Collected data entries:
:::::

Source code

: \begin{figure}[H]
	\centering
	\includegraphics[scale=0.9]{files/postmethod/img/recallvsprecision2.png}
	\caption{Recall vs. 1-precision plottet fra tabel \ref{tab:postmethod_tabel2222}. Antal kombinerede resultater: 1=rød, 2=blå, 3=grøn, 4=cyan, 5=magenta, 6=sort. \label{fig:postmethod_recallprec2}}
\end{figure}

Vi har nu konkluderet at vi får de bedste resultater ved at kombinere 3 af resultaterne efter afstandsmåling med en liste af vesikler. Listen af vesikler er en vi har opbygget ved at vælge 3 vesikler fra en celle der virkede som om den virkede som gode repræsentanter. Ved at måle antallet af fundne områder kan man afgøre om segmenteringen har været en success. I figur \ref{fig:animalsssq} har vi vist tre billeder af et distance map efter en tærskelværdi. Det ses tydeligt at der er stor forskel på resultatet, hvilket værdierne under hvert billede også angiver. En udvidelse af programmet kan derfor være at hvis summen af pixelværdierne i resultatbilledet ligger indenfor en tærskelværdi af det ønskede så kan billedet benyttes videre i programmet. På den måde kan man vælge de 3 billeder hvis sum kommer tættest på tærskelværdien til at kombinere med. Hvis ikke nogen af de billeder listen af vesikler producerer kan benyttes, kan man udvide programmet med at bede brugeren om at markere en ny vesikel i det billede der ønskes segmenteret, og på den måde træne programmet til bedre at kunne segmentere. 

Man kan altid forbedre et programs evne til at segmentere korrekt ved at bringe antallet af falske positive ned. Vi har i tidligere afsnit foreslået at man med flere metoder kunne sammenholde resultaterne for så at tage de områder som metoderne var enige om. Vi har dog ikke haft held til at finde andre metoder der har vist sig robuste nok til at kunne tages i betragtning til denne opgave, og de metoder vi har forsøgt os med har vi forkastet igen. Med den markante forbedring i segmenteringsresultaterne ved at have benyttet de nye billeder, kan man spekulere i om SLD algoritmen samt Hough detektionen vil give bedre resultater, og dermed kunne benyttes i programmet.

:::::

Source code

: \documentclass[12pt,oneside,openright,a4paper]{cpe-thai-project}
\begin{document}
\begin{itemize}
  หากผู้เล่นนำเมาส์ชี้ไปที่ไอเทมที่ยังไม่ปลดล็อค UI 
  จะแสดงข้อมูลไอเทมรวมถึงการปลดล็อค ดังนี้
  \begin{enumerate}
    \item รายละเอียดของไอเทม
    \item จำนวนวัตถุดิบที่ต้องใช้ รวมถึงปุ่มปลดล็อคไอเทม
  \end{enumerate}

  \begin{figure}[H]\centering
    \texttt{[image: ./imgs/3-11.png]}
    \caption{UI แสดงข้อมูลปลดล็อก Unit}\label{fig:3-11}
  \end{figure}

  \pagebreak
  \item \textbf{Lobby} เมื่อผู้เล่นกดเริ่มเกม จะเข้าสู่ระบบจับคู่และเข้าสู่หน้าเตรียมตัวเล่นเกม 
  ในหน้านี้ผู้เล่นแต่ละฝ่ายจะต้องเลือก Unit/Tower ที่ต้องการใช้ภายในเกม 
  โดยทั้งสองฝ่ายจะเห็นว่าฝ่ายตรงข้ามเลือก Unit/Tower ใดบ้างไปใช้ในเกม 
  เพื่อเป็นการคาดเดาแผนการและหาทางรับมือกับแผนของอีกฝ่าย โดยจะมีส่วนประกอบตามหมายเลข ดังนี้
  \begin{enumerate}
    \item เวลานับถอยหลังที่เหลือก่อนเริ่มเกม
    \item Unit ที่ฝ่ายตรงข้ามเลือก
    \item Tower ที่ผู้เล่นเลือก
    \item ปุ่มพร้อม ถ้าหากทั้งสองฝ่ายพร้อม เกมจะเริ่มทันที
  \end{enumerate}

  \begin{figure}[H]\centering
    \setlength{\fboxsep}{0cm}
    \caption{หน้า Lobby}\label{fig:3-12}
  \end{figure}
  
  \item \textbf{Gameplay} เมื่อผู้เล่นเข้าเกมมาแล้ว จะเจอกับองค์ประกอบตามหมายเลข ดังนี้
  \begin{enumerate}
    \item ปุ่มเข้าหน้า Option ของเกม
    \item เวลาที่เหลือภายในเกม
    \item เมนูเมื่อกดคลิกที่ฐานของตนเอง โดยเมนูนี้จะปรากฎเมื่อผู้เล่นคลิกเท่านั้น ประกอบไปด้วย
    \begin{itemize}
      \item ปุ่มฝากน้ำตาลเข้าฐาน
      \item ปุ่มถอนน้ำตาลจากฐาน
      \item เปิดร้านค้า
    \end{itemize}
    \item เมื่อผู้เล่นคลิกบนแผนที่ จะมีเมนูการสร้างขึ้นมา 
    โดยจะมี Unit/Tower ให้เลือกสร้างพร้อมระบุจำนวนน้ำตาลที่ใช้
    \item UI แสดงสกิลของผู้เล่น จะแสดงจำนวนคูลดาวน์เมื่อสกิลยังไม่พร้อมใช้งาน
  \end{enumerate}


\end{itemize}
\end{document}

:::::

_Task directions_
Copy out each line in the preceding records that contains "โดยจะม".

_Task output_
  เพื่อเป็นการคาดเดาแผนการและหาทางรับมือกับแผนของอีกฝ่าย โดยจะมีส่วนประกอบตามหมายเลข ดังนี้
    โดยจะมี Unit/Tower ให้เลือกสร้างพร้อมระบุจำนวนน้ำตาลที่ใช้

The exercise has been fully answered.